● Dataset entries
★ ★ ★ ★ ★

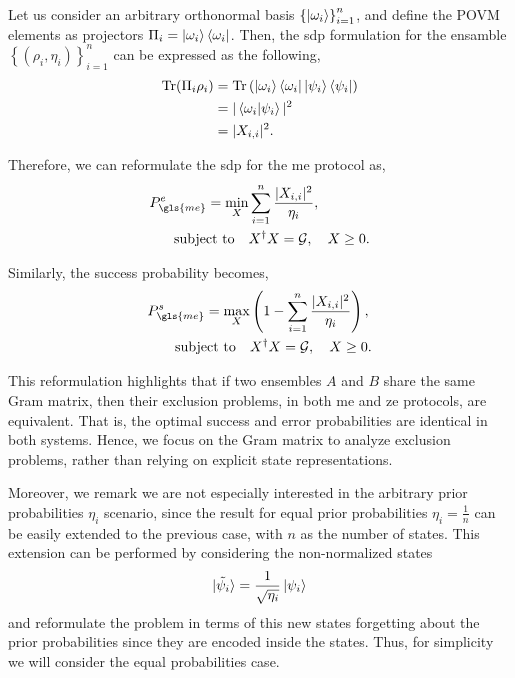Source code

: \documentclass[12pt,letterpaper]{article}
\DeclareMathOperator{\tr}{Tr}
\begin{document}
\begin{multicols}{2}
Let us consider an arbitrary orthonormal basis $\left\{\ket{\omega_i}\right\}_{i=1}^n$, and define the POVM elements as projectors $\Pi_i = \ket{\omega_i}\bra{\omega_i}$. Then, the \gls{sdp} formulation for the ensamble $\left\{(\rho_i,\eta_i)\right\}_{i=1}^n$ can be expressed as the following,
\begin{align*}
	\tr(\Pi_i \rho_i) &= \tr\left( \ket{\omega_i}\bra{\omega_i} \ket{\psi_i}\bra{\psi_i} \right) \\
	&= |\braket{\omega_i|\psi_i}|^2 \\
	&= |X_{i,i}|^2.
\end{align*}

Therefore, we can reformulate the \gls{sdp} for the \gls{me} protocol as,
\begin{align*}
	P_{\gls{me}}^e = \min_{X} &\sum_{i=1}^n \frac{|X_{i,i}|^2}{\eta_i},\\
	\text{subject to} \quad & X^\dagger X = \mathcal{G}, \quad X \geq 0.
\end{align*}

Similarly, the success probability becomes, 
\begin{align*}
	P_{\gls{me}}^s = \max_{X} &\left(1 - \sum_{i=1}^n \frac{|X_{i,i}|^2}{\eta_i}\right),\\
	\text{subject to} \quad & X^\dagger X = \mathcal{G}, \quad X \geq 0.
\end{align*}

This reformulation highlights that if two ensembles $A$ and $B$ share the same Gram matrix, then their exclusion problems, in both \gls{me} and \gls{ze} protocols, are equivalent. That is, the optimal success and error probabilities are identical in both systems. Hence, we focus on the Gram matrix to analyze exclusion problems, rather than relying on explicit state representations.

Moreover, we remark we are not especially interested in the arbitrary prior probabilities $\eta_i$ scenario, since the result for equal prior probabilities $\eta_i=\frac{1}{n}$ can be easily extended to the previous case, with $n$ as the number of states. This extension can be performed by considering the non-normalized states
\begin{align*}
	\ket{\tilde{\psi_i}}=\frac{1}{\sqrt{\eta_i}}\ket{\psi_i}
\end{align*}
and reformulate the problem in terms of this new states forgetting about the prior probabilities since they are encoded inside the states. Thus, for simplicity we will consider the equal probabilities case.


\end{multicols}
\end{document}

★ ★ ★ ★ ★

● EXERCISE REQUIREMENTS
In the copy, omit the pictures and reproduce every entry exactly.

● ANSWER SECTION
Source code

: \documentclass[12pt,letterpaper]{article}
\DeclareMathOperator{\tr}{Tr}
\begin{document}
\begin{multicols}{2}
Let us consider an arbitrary orthonormal basis $\left\{\ket{\omega_i}\right\}_{i=1}^n$, and define the POVM elements as projectors $\Pi_i = \ket{\omega_i}\bra{\omega_i}$. Then, the \gls{sdp} formulation for the ensamble $\left\{(\rho_i,\eta_i)\right\}_{i=1}^n$ can be expressed as the following,
\begin{align*}
	\tr(\Pi_i \rho_i) &= \tr\left( \ket{\omega_i}\bra{\omega_i} \ket{\psi_i}\bra{\psi_i} \right) \\
	&= |\braket{\omega_i|\psi_i}|^2 \\
	&= |X_{i,i}|^2.
\end{align*}

Therefore, we can reformulate the \gls{sdp} for the \gls{me} protocol as,
\begin{align*}
	P_{\gls{me}}^e = \min_{X} &\sum_{i=1}^n \frac{|X_{i,i}|^2}{\eta_i},\\
	\text{subject to} \quad & X^\dagger X = \mathcal{G}, \quad X \geq 0.
\end{align*}

Similarly, the success probability becomes, 
\begin{align*}
	P_{\gls{me}}^s = \max_{X} &\left(1 - \sum_{i=1}^n \frac{|X_{i,i}|^2}{\eta_i}\right),\\
	\text{subject to} \quad & X^\dagger X = \mathcal{G}, \quad X \geq 0.
\end{align*}

This reformulation highlights that if two ensembles $A$ and $B$ share the same Gram matrix, then their exclusion problems, in both \gls{me} and \gls{ze} protocols, are equivalent. That is, the optimal success and error probabilities are identical in both systems. Hence, we focus on the Gram matrix to analyze exclusion problems, rather than relying on explicit state representations.

Moreover, we remark we are not especially interested in the arbitrary prior probabilities $\eta_i$ scenario, since the result for equal prior probabilities $\eta_i=\frac{1}{n}$ can be easily extended to the previous case, with $n$ as the number of states. This extension can be performed by considering the non-normalized states
\begin{align*}
	\ket{\tilde{\psi_i}}=\frac{1}{\sqrt{\eta_i}}\ket{\psi_i}
\end{align*}
and reformulate the problem in terms of this new states forgetting about the prior probabilities since they are encoded inside the states. Thus, for simplicity we will consider the equal probabilities case.


\end{multicols}
\end{document}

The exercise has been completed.